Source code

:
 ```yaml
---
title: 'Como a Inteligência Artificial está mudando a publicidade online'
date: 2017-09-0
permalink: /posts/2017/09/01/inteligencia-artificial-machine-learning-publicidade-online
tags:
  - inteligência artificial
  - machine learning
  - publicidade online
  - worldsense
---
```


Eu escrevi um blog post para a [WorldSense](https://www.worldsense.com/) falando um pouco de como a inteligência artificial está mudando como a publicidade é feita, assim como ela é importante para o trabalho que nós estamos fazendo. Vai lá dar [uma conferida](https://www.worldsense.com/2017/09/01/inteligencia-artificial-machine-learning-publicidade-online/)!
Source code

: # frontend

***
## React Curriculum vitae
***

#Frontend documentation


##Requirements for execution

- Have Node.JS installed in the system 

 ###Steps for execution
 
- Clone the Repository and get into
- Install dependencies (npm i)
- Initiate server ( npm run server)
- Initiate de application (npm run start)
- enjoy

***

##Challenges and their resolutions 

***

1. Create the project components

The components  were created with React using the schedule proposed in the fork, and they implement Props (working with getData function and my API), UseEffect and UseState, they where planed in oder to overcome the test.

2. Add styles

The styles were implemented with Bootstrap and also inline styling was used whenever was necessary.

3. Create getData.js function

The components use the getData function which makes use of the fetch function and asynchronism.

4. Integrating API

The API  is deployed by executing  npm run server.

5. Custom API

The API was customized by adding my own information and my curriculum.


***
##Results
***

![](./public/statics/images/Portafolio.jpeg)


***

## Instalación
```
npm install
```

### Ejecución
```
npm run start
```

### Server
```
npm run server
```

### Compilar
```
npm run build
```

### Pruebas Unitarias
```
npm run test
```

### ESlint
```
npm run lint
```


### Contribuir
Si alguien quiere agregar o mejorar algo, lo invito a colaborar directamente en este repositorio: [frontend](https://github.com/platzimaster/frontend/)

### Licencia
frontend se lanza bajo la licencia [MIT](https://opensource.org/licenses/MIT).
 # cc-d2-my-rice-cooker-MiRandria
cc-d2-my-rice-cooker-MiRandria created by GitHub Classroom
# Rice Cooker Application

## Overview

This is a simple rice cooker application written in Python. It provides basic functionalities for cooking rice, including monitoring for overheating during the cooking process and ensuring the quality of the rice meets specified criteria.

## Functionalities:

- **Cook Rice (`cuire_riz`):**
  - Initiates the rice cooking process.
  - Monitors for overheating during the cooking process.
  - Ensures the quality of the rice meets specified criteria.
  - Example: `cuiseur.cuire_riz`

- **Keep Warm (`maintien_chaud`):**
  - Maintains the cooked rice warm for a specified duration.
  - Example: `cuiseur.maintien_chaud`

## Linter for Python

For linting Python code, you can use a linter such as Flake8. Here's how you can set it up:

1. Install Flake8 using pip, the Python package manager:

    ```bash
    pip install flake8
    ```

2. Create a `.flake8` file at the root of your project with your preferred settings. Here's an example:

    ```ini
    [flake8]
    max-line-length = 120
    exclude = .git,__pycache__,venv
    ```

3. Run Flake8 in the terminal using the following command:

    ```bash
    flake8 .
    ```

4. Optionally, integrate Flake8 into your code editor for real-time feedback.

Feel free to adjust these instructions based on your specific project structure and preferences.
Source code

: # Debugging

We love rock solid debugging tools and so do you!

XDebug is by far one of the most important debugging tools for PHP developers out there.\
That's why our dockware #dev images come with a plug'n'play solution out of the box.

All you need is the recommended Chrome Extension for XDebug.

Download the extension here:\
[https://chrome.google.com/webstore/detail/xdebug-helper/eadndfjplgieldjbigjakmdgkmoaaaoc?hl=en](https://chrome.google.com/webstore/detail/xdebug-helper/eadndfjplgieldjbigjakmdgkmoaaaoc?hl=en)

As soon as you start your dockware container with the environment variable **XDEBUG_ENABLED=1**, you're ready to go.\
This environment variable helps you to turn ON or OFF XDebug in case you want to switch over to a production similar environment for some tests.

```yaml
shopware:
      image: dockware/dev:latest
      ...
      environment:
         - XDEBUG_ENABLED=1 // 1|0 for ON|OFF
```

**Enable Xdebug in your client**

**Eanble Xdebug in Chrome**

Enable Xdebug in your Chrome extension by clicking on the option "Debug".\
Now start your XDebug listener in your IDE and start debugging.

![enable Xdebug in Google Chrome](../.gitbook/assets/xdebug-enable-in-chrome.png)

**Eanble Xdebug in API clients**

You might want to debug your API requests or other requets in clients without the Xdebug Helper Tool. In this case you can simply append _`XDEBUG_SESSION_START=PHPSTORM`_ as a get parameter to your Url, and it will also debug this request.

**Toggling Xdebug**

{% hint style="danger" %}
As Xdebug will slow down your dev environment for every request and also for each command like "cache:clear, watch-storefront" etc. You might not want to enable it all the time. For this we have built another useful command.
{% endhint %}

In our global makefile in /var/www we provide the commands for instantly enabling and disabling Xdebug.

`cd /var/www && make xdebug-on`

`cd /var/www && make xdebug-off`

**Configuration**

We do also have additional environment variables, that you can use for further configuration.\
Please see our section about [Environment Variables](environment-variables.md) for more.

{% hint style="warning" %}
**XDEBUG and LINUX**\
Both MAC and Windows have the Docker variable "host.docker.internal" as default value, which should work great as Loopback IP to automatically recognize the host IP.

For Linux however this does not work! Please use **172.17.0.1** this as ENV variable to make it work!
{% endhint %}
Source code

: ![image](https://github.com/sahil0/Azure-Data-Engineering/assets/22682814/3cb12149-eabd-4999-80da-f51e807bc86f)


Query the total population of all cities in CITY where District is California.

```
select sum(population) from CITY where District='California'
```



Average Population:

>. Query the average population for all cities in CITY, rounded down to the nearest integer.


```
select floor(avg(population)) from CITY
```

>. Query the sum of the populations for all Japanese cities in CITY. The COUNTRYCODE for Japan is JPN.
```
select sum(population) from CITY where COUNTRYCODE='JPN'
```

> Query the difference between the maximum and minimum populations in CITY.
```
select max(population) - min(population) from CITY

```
☆ ☆ ☆ ☆
In the listing above, transcribe exactly everything from the line containing "## Overview" down to the line containing "- Monitors for", including both and nothing more.

Task response:
## Overview

This is a simple rice cooker application written in Python. It provides basic functionalities for cooking rice, including monitoring for overheating during the cooking process and ensuring the quality of the rice meets specified criteria.

## Functionalities:

- **Cook Rice (`cuire_riz`):**
  - Initiates the rice cooking process.
  - Monitors for overheating during the cooking process.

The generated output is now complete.